Strona:PL Balzac - Eugenja Grandet.djvu/52

Z Wikiźródeł, wolnej biblioteki
Ta strona została przepisana.

— Ogrzałeś się?
— Wybornie, drogi stryjaszku.
— No i co, a gdzież są kobiety? rzekł stryj, zapominając już że bratanek nocuje u niego.
W tej chwili, Eugenja i pani Grandet weszły.
— Wszystko przygotowane na górze? spytał stary, odzyskując spokój.
— Tak, ojcze.
— No i cóż, chłopcze, jeżeli jesteś zmęczony, Nanon zaprowadzi cię do twego pokoju. Ba, ba, to nie będzie apartament fircyku, ale darujesz biednym winiarzom, którzy nigdy nie śmierdzą groszem. Podatki zjadają wszystko.
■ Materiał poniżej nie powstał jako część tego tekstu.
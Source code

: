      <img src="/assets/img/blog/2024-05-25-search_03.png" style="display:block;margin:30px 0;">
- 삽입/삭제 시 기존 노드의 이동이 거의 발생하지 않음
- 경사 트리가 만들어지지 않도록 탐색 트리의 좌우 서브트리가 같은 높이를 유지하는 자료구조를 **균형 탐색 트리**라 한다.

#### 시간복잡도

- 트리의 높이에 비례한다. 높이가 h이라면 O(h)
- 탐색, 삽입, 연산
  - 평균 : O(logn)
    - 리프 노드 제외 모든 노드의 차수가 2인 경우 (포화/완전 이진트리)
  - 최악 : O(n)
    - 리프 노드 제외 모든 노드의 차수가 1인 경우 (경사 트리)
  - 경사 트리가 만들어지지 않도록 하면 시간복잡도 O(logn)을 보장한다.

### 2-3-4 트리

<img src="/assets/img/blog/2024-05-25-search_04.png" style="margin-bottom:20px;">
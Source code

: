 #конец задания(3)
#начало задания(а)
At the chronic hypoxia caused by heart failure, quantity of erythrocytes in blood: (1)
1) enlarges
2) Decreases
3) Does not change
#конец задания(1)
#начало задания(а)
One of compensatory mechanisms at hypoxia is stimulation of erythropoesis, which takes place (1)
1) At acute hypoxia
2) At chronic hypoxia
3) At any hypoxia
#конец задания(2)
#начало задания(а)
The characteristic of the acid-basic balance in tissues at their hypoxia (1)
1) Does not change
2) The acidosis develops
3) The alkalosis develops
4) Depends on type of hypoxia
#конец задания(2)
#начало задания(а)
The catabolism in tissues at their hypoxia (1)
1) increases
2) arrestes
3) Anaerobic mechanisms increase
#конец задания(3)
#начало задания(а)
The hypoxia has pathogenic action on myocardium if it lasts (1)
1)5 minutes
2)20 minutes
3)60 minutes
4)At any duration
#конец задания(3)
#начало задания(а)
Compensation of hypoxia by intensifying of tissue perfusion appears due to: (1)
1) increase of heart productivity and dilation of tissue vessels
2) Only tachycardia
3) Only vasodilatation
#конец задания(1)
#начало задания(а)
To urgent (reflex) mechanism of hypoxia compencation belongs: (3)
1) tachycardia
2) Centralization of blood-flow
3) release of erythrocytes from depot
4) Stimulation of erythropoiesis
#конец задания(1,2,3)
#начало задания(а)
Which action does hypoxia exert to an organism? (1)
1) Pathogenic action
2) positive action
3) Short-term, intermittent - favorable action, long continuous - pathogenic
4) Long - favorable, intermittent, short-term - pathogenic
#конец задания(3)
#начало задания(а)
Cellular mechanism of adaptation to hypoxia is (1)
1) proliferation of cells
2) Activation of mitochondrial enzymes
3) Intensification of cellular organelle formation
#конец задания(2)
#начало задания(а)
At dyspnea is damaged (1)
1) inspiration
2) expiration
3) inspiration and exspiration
— Nie chcemy być natrętni, Grandet, rzekł bankier. Może maisz do pogadania z bratankiem, życzymy wam dobrej nocy. Do jutra.
Na te słowa, zebrani wstali, każdy ukłonił się na swój sposób. Stary rejent poszedł do sieni po latarkę i zapalił ją, ofiarując się państwu des Grassins z odprowadzeniem. Pani des Grassins nie przewidziała wypadku, który miał zakończyć tak wcześnie wieczór, i służący jej nie zjawił się jeszcze.
— Zrobi mi pani ten zaszczyt, aby przyjąć moje ramię? rzekł ksiądz Cruchot do pani des Grassins.
— Dziękuję księdzu, odparła sucho. Mam syna.
— Nie jestem kompromitujący dla dam, rzekł ksiądz.
— Podajże ramię księdzu Cruchot, rzekł mąż.
Ksiądz pociągnął piękną panią dość żywo aby się znaleźć o kilka kroków przed małą karawaną.
— Bardzo przystojny ten młody człowiek, rzekł ściskając jej ramię. Żegnaj mi, ostatni ranku mój! Trzeba wam się pożegnać z panną Grandet; Eugenja będzie dla tego paryżanina. O ile ten kuzynek nie zakocha się w jakiej paryżance, wasz Adolf znajdzie w nim rywala naj...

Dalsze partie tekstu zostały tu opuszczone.